4. Simulation Results

As for the simulations, the model of the GEO satellite refers to refer to Astra system and O3b (Other 3 billion) system. Specifically, the Equivalent isotropically radiated power (EIRP) of the satellite is set to be 62.7 dBW. The transmitted power of the satellite is set to be 37.15 W. The center frequency is 18.48 GHz. The path fading factor $\alpha =3$ in this subsection, which is usually between 2 and 4. The received noise power spectral density is –174 dBm/Hz, as shown in

Table 1. Simulation Parameters.

The Notation	Physical Meaning	Value
$f_c$	Frequency band	$18.48\mathrm{GHz}$
h	Satellite height	35,786 Km
$EIRP$	Satellite EIRP	$62.7\mathrm{dBW}$
$L_n$	Desired side-lobe level relative to peak gain	$-20\mathrm{dB}$
$h_{s,max}$	Max satellite antenna gain	$47\mathrm{dBi}$
$\alpha$	The path fading factor	3

.

4.1. Performance of TPV Detection with Power Level L = 1

In this subsection, the detection probabilities of secondary users at different distances and power deviations are given. As shown in Figure 4, the detection performance is gradually improved as the distance between the SU and the PU-R becomes larger and larger. This is because of the greater the distance, the less the sensing data affected by the PU-T. At the same time, the detection performance is improved when the power deviation is gradually larger. This is because the larger the deviation, the larger the difference between the observed variance in the normal state of the model and the observed variance in the abnormal state, therefore, the detection performance will be improved. Noted that when the power deviation is large or small enough, the detection performance of different distances is very similar, and the fundamental reason is the variance difference between the observed data.

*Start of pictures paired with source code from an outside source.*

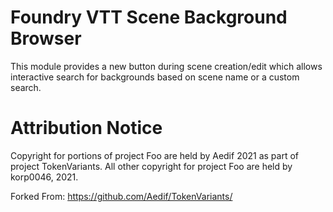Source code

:# Foundry VTT Scene Background Browser

This module provides a new button during scene creation/edit which allows interactive search for backgrounds based on scene name or a custom search.


# Attribution Notice
Copyright for portions of project Foo are held by Aedif 2021 as part of project TokenVariants. All other copyright for project Foo are held by korp0046, 2021.

Forked From: https://github.com/Aedif/TokenVariants/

To reduce the influence of the primary user on the sensing data, the node selection scheme based on the selection mechanism of the SINR is proposed. As shown in Figure 5, the global detection performance is improved compared with Figure 4, indicating the effectiveness of the proposed scheme. What’s more, it also shows that the power deviation, namely the variance difference, is the most important factor which affects the detection performance. However, according to the simulation results, we find that the probability increases by 4.5% when R = 1500 m, 4.8% when R = 1000 m and 7.4% when R = 500 m, comparing to the Figure 4. Noted that the increased detection probability decreases when the distance between PU-T and SU-T increases, this is because the smaller the distance, the greater the impact on the sensing data, which also indicates the superiority of the node selection scheme.

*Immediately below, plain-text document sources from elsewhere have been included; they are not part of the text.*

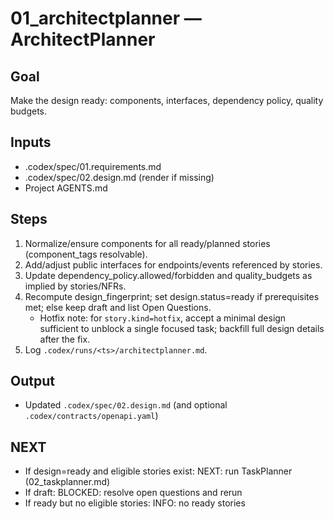 # 01_architectplanner — ArchitectPlanner

## Goal
Make the design ready: components, interfaces, dependency policy, quality budgets.

## Inputs
- .codex/spec/01.requirements.md
- .codex/spec/02.design.md (render if missing)
- Project AGENTS.md

## Steps
1) Normalize/ensure components for all ready/planned stories (component_tags resolvable).
2) Add/adjust public interfaces for endpoints/events referenced by stories.
3) Update dependency_policy.allowed/forbidden and quality_budgets as implied by stories/NFRs.
4) Recompute design_fingerprint; set design.status=ready if prerequisites met; else keep draft and list Open Questions.
   - Hotfix note: for `story.kind=hotfix`, accept a minimal design sufficient to unblock a single focused task; backfill full design details after the fix.
5) Log `.codex/runs/<ts>/architectplanner.md`.

## Output
- Updated `.codex/spec/02.design.md` (and optional `.codex/contracts/openapi.yaml`)

## NEXT
- If design=ready and eligible stories exist: NEXT: run TaskPlanner (02_taskplanner.md)
- If draft: BLOCKED: resolve open questions and rerun
- If ready but no eligible stories: INFO: no ready stories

Figure 6 depicts the changing relationship between global detection probability and the global decision threshold under different false alarm constraints. Similar to the conclusion obtained by Figure 4 and Figure 5, the detection probability is positively correlated with the power difference. With the weakening of false alarm constraint, the global decision threshold increases as well as the global detection probability, which well reflects the compromise between false alarm probability and detection probability. However, due to the limited number of sensing nodes, the discrete value of the global detection threshold has no obvious change in some intervals.

4.2. Performance of TPV Detection with Multiple Power Levels.

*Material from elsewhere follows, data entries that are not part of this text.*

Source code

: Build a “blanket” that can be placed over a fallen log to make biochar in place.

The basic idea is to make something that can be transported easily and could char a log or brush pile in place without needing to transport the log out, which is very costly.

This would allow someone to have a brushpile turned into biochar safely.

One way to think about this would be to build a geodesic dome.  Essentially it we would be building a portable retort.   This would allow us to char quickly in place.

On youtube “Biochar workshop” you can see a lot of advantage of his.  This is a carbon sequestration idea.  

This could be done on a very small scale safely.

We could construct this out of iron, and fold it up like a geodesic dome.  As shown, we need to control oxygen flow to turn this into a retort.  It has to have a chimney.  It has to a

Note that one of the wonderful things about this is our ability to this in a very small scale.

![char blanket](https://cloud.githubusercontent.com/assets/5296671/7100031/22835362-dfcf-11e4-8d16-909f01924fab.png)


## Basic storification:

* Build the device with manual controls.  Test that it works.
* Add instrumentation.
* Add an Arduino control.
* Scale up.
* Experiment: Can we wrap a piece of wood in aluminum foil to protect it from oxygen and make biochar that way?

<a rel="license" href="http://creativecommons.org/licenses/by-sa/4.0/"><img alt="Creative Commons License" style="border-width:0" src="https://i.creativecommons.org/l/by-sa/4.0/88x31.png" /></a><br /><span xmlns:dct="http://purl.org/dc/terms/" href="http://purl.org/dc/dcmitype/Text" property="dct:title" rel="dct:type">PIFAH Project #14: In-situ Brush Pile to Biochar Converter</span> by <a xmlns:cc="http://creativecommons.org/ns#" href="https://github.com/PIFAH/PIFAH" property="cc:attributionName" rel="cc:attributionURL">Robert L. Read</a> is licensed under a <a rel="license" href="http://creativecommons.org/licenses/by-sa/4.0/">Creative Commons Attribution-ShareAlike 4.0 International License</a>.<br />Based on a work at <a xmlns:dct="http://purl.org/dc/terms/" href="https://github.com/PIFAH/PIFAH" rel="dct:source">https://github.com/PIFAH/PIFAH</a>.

Figure 7 shows the detection probability under different abnormal power levels $P_a$, in which, the level of transmitting power level is 4, and the false alarm constraint is 0.2. As shown in Figure 7, when the benchmark transmitting power increases, the performance of the detector is improved because it is easy to distinguish the normal power under different states. At the same time, it can be noted that when $P_a$ falls between two adjacent normal power levels, the greater the deviation of $P_a$ from the nearest normal power level, the more likely it is to be distinguished from the normal state. Therefore, the detection performance is improved. However, the exception occurs when $\frac{P_a}{P_s}\in \left[5,7\right]$, the GLR detector shows an opposite trend. This is because according to theorem 1, the intersection of decision domain and interval ${\mathcal{D}}_l$ is empty or very small. In addition, when the deviation of abnormal transmission power is certain, the detection performance deteriorates as the normal power level L increases from 1 to 3. When the transmitting power increases, the variance of the sensing data increases, making the minimum value $F_0^{\left(l\right)}$ in Equation (34) increase. Therefore, as shown in Theorem 1, the intersection between this region and the decision domain shrinks and the performance deteriorates. Moreover, by comparing the performance of the two detectors at different emission power levels, it can be found that the GLR detector shows a better performance than the AaN detector in most cases except for $\frac{P_a}{P_s}\in \left[5,7\right]$. This is because the AaN detector only considers the most likely probability level to do the likelihood ratio, which makes the test function $F\left(T\right)$ sharper and further makes the overall performance worse and improves on some intervals. So we can come to the conclusion that the GLR detector can be replaced to some extent by the proposed detector, which can not only achieve better detection performance but also save operation cost.

Figure 8 shows the receiver operating characteristic (ROC) curve of the two detectors. It can be noted that with the enhancement of false alarm constraint, the detection probability also increases. Moreover, in most cases, the GLR detector shows a better detection performance than the AaN detector. However, as mentioned in Figure 6, when $\frac{P_a}{P_s}\in \left[5,7\right]$, the two detectors perform in the opposite way. This is also because the intersection of the decision field and interval ${\mathcal{D}}_l$ is small or even empty.

5. Conclusions

In this paper, we investigate the detection problem of TPV in satellite-terrestrial integrated networks via the geolocation spectrum database based detection framework, in which spectrum usage application, allocation information, spectrum monitoring requirements, and monitoring results are exchanged. Considering the uncertainty of the normal working state, the binary hybrid hypothesis testing model is established to identify abnormal transmitting power behavior. Based on this model, the single-node detection and multi-node cooperative detection methods under heterogeneous false alarm constraints are firstly derived. Then, the detection problem of TPV under multi-power levels is considered. To simplify the theoretical analysis in the scenario of TPV under multi-power levels, the AaN detector was developed. Finally, the simulation results demonstrate that the proposed detection method can not only improve the performance by nearly 5.6% in the scenario of single transmitted power level, but when it comes to multiple ones, it can approximately realize the detection of TPV in most cases at the expense of less than 10% detection probability.